Indra Dwi Prasetyo

Sibuk Mencari, Kenapa Tidak Menjadi?

Aku sepertinya merindukan sesosok Muhammad Hatta. Diam, tenang, dan sangat sosial. Pribadinya yang anti-korupsi sudah tak perlu lagi aku jelaskan disini. Menurutnya, “Daulat tuanku” (idiom yang melambangkan kolonialisme dan feodalisme) dalam kehidupan Indonesia lama harus diganti dengan “daulat rakyat” (idiom yang melambangkan kehidupan demokrasi).

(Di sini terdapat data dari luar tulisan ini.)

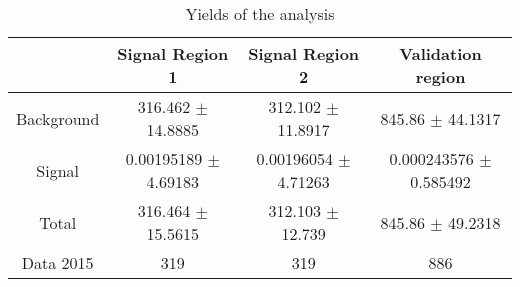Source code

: \documentclass[10pt]{article}
\begin{document}
\begin{table}[htbp]
\begin{center}
\begin{tabular}{|c|c|c|c|}
\hline 
 & Signal Region 1 & Signal Region 2 & Validation region\\
\hline 
  Background   & \num[round-mode=figures,round-precision=3]{316.462} $\pm$ \num[round-mode=figures,round-precision=3]{14.8885} & \num[round-mode=figures,round-precision=3]{312.102} $\pm$ \num[round-mode=figures,round-precision=3]{11.8917} & \num[round-mode=figures,round-precision=3]{845.86} $\pm$ \num[round-mode=figures,round-precision=3]{44.1317} \\ 
  Signal   & \num[round-mode=figures,round-precision=3]{0.00195189} $\pm$ \num[round-mode=figures,round-precision=3]{4.69183} & \num[round-mode=figures,round-precision=3]{0.00196054} $\pm$ \num[round-mode=figures,round-precision=3]{4.71263} & \num[round-mode=figures,round-precision=3]{0.000243576} $\pm$ \num[round-mode=figures,round-precision=3]{0.585492} \\ 
\hline 
  Total  & \num[round-mode=figures,round-precision=3]{316.464} $\pm$ \num[round-mode=figures,round-precision=3]{15.5615} & \num[round-mode=figures,round-precision=3]{312.103} $\pm$ \num[round-mode=figures,round-precision=3]{12.739} & \num[round-mode=figures,round-precision=3]{845.86} $\pm$ \num[round-mode=figures,round-precision=3]{49.2318} \\ 
\hline 
  Data 2015   & 319 & 319 & 886 \\ 
\hline 
\end{tabular} 
\caption{Yields of the analysis} 
\end{center} 
\end{table} 
\end{document}
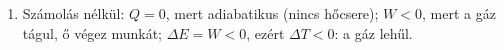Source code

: \documentclass[11pt,a4paper]{article}
\begin{document}
\begin{enumerate}
  \textbf{Nem változik:} az egyes pontok állapotjelzői ($p$, $V$, $T$), a szakaszonkénti
  mennyiségek nagysága, a bezárt terület nagysága és $\Delta E_\text{össz} = 0$.

\item Számolás nélkül:
  $Q = 0$, mert adiabatikus (nincs hőcsere);
  $W < 0$, mert a gáz tágul, ő végez munkát;
  $\Delta E = W < 0$, ezért $\Delta T < 0$: a gáz lehűl.
\end{enumerate}
\end{document}
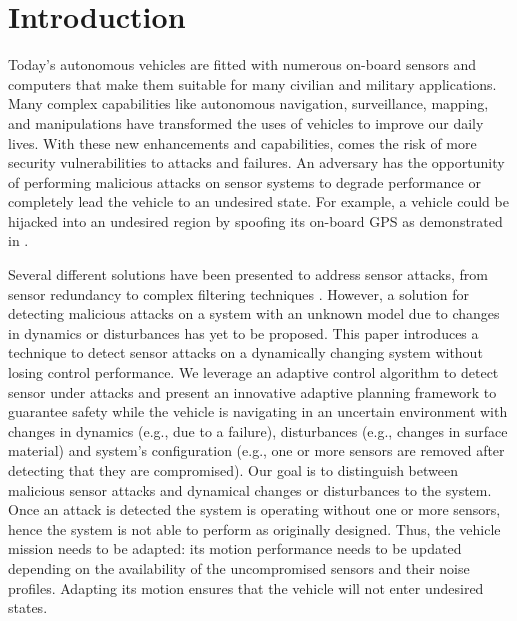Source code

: 
\section{Introduction} \label{sec:introduction}

Today's autonomous vehicles are fitted with numerous on-board sensors and computers that make them suitable for many civilian and military applications. Many complex capabilities like autonomous navigation, surveillance, mapping, and manipulations have transformed the uses of vehicles to improve our daily lives. 
With these new enhancements and capabilities, comes the risk of more security vulnerabilities to attacks and failures. An adversary has the opportunity of performing malicious attacks on sensor systems to degrade performance or completely lead the vehicle to an undesired state. For example, a vehicle could be hijacked into an undesired region by spoofing its on-board GPS as demonstrated in \cite{lee}.

Several different solutions have been presented to address sensor attacks, from sensor redundancy to complex filtering techniques \cite{fawzi2014secure,pasqualetti2013attack,6120187,6943080,7330811}. However, a solution for detecting malicious attacks on a system with an unknown model due to changes in dynamics or disturbances has yet to be proposed. This paper introduces a technique to detect sensor attacks on a dynamically changing system without losing control performance. We leverage an adaptive control algorithm to detect sensor under attacks and present an innovative adaptive planning framework to guarantee safety while the vehicle is navigating in an uncertain environment with changes in dynamics (e.g., due to a failure), disturbances (e.g., changes in surface material) and system's configuration (e.g., one or more sensors are removed after detecting that they are compromised). 
Our goal is to distinguish between malicious sensor attacks and dynamical changes or disturbances to the system. Once an attack is detected the system is operating without one or more sensors, hence the system is not able to perform as originally designed. Thus, the vehicle mission needs to be adapted: its motion performance needs  to be updated depending on the availability of the uncompromised sensors and their noise profiles. Adapting its motion ensures that the vehicle will not enter undesired states. 

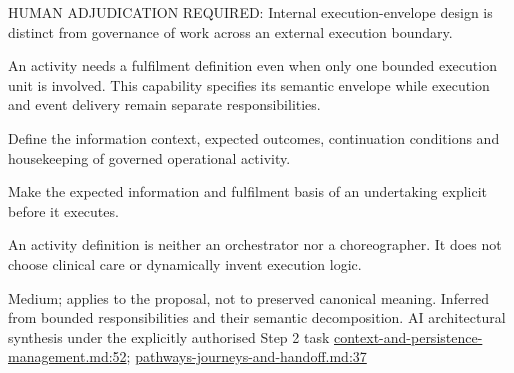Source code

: HUMAN ADJUDICATION REQUIRED: Internal execution-envelope design is distinct from governance of work across an external execution boundary.



An activity needs a fulfilment definition even when only one bounded execution unit is involved. This capability specifies its semantic envelope while execution and event delivery remain separate responsibilities.



Define the information context, expected outcomes, continuation conditions and housekeeping of governed operational activity.



Make the expected information and fulfilment basis of an undertaking explicit before it executes.



An activity definition is neither an orchestrator nor a choreographer. It does not choose clinical care or dynamically invent execution logic.


Medium; applies to the proposal, not to preserved canonical meaning.
Inferred from bounded responsibilities and their semantic decomposition. AI architectural synthesis under the explicitly authorised Step 2 task \hyperref[evidence:ea0c62dfd5edfd4a]{context-and-persistence-management.md:52}; \hyperref[evidence:cb9909df0650a902]{pathways-journeys-and-handoff.md:37}
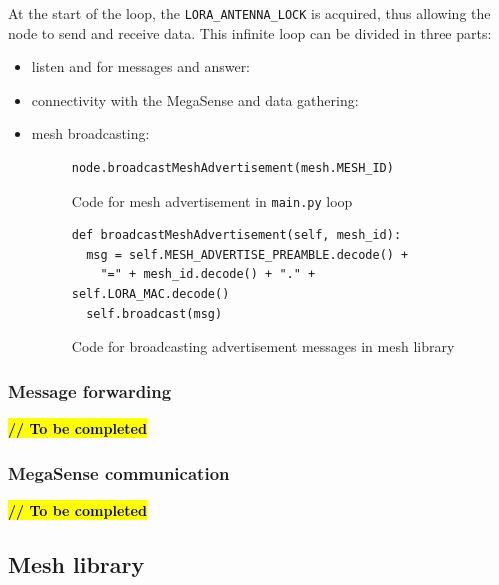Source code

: 				At the start of the loop, the \texttt{LORA\_ANTENNA\_LOCK} is acquired, thus allowing the node to send and receive data.
				This infinite loop can be divided in three parts:
				\begin{itemize}
					\item listen and for messages and answer:
					\item connectivity with the MegaSense and data gathering:
					\item mesh broadcasting:
						\begin{figure}[H]
							\begin{lstlisting}
node.broadcastMeshAdvertisement(mesh.MESH_ID)
							\end{lstlisting}
							\caption{Code for mesh advertisement in \texttt{main.py} loop}
							\label{code:mesh_advertisement_main}
						\end{figure}
					
						\begin{figure}
							\begin{lstlisting}
def broadcastMeshAdvertisement(self, mesh_id):
  msg = self.MESH_ADVERTISE_PREAMBLE.decode() + 
    "=" + mesh_id.decode() + "." + self.LORA_MAC.decode()
  self.broadcast(msg)
							\end{lstlisting}
							\caption{Code for broadcasting advertisement messages in mesh library}
							\label{code:mesh_advertisement_library}
						\end{figure}

				\end{itemize}	
			
			\subsubsection{Message forwarding}
			
				\textbf{\textcolor{red}{\hl{// To be completed}}}
			
			\subsubsection{MegaSense communication}
			
				\textbf{\textcolor{red}{\hl{// To be completed}}}
			
		\subsection{Mesh library}\label{subsec:mesh_library}
		

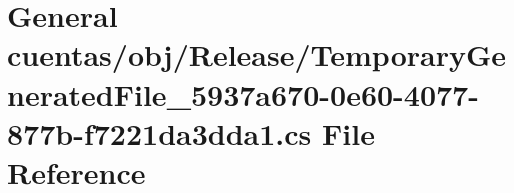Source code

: \hypertarget{_general_01cuentas_2obj_2_release_2_temporary_generated_file__5937a670-0e60-4077-877b-f7221da3dda1_8cs}{\section{General cuentas/obj/\-Release/\-Temporary\-Generated\-File\-\_\-5937a670-\/0e60-\/4077-\/877b-\/f7221da3dda1.cs File Reference}
\label{_general_01cuentas_2obj_2_release_2_temporary_generated_file__5937a670-0e60-4077-877b-f7221da3dda1_8cs}
}
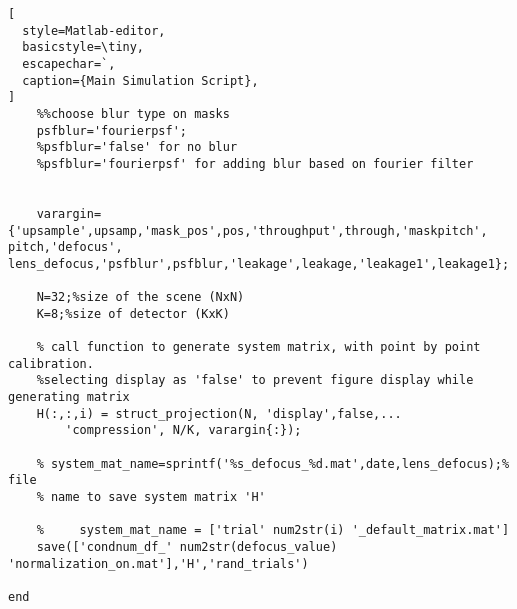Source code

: \begin{lstlisting}[
  style=Matlab-editor,
  basicstyle=\tiny,
  escapechar=`,
  caption={Main Simulation Script},
]
    %%choose blur type on masks
    psfblur='fourierpsf';
    %psfblur='false' for no blur
    %psfblur='fourierpsf' for adding blur based on fourier filter
    
    
    varargin={'upsample',upsamp,'mask_pos',pos,'throughput',through,'maskpitch', pitch,'defocus', lens_defocus,'psfblur',psfblur,'leakage',leakage,'leakage1',leakage1};
    
    N=32;%size of the scene (NxN)
    K=8;%size of detector (KxK)
    
    % call function to generate system matrix, with point by point calibration.
    %selecting display as 'false' to prevent figure display while generating matrix
    H(:,:,i) = struct_projection(N, 'display',false,...
        'compression', N/K, varargin{:});
    
    % system_mat_name=sprintf('%s_defocus_%d.mat',date,lens_defocus);% file
    % name to save system matrix 'H'
    
    %     system_mat_name = ['trial' num2str(i) '_default_matrix.mat']
    save(['condnum_df_' num2str(defocus_value) 'normalization_on.mat'],'H','rand_trials')
    
end

\end{lstlisting}


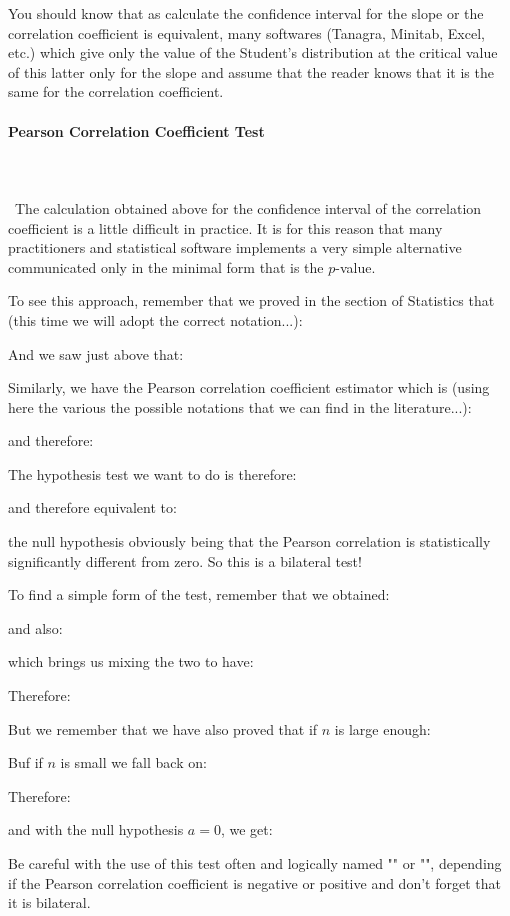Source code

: 	You should know that as calculate the confidence interval for the slope or the correlation coefficient is equivalent, many softwares (Tanagra, Minitab, Excel, etc.) which give only the value of the Student's distribution at the critical value of this latter only for the slope and assume that the reader knows that it is the same for the correlation coefficient.
	
	\paragraph{Pearson Correlation Coefficient Test}\mbox{}\\\\\
	The calculation obtained above for the confidence interval of the correlation coefficient is a little difficult in practice. It is for this reason that many practitioners and statistical software implements a very simple alternative communicated only in the minimal form that is the $p$-value.
	
	To see this approach, remember that we proved in the section of Statistics that (this time we will adopt the correct notation...):
	
	And we saw just above that:
	
	Similarly, we have the Pearson correlation coefficient estimator which is (using here the various the possible notations that we can find in the literature...):
	
	and therefore:
	
	The hypothesis test we want to do is therefore:
	
	and therefore equivalent to:
	
	the null hypothesis obviously being that the Pearson correlation is statistically significantly different from zero. So this is a bilateral test!
	
	To find a simple form of the test, remember that we obtained:
	
	and also:
	
	which brings us mixing the two to have:
	
	Therefore:
	
	But we remember that we have also proved that if $n$ is large enough:
	
	Buf if $n$ is small we fall back on:
	
	Therefore:
	
	and with the null hypothesis $a=0$, we get:
	
	
	Be careful with the use of this test often and logically named "" or "", depending if the Pearson correlation coefficient is negative or positive and don't forget that it is bilateral.
	
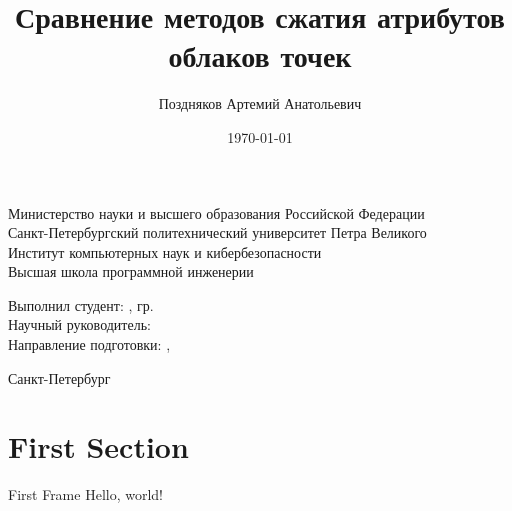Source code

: \documentclass[aspectratio=169]{beamer}
\title{Сравнение методов сжатия атрибутов облаков точек}
\date{\today}
\author{Поздняков Артемий Анатольевич}
\institute{Высшая школа программной инженерии}
\begin{document}
  

  \begin{frame}

    \begin{center}
      \begin{scriptsize}
        Министерство науки и высшего образования Российской Федерации\\
        Санкт-Петербургский политехнический университет Петра Великого\\
        Институт компьютерных наук и кибербезопасности\\
        Высшая школа программной инженерии\\[5\baselineskip]
      \end{scriptsize}

      \Large\textbf{\Theme{}}
    \end{center}

    \begin{flushright}
      \begin{scriptsize}
        Выполнил студент: \textbf{\AuthorFull{}}, гр. \Group{}\\
        Научный руководитель: \SupervisorPosition{} \textbf{\SupervisorFull{}}\\
        Направление подготовки: \ProfileCode{}, \textbf{\ProfileName{}}\\
      \end{scriptsize}
    \end{flushright}

    \mbox{}\vfill

    \begin{center}
      \begin{scriptsize}
        Санкт-Петербург \\
        \the\year{}
      \end{scriptsize}
    \end{center}


  \end{frame}

  \section{First Section}
  \begin{frame}{First Frame}
    Hello, world!
  \end{frame}
\end{document}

Tetapi kedaulatan rakyat yang dicita-citakan Hatta tidak berdasarkan individualisme, melainkan rasa kebersamaan. Lantang ia bicara demokrasi, baginya demokrasi bisa tertindas sementara karena kesalahannya sendiri. Tapi, setelah ia mengalami cobaan yang pahit, ia akan muncul kembali dengan keinsyafan.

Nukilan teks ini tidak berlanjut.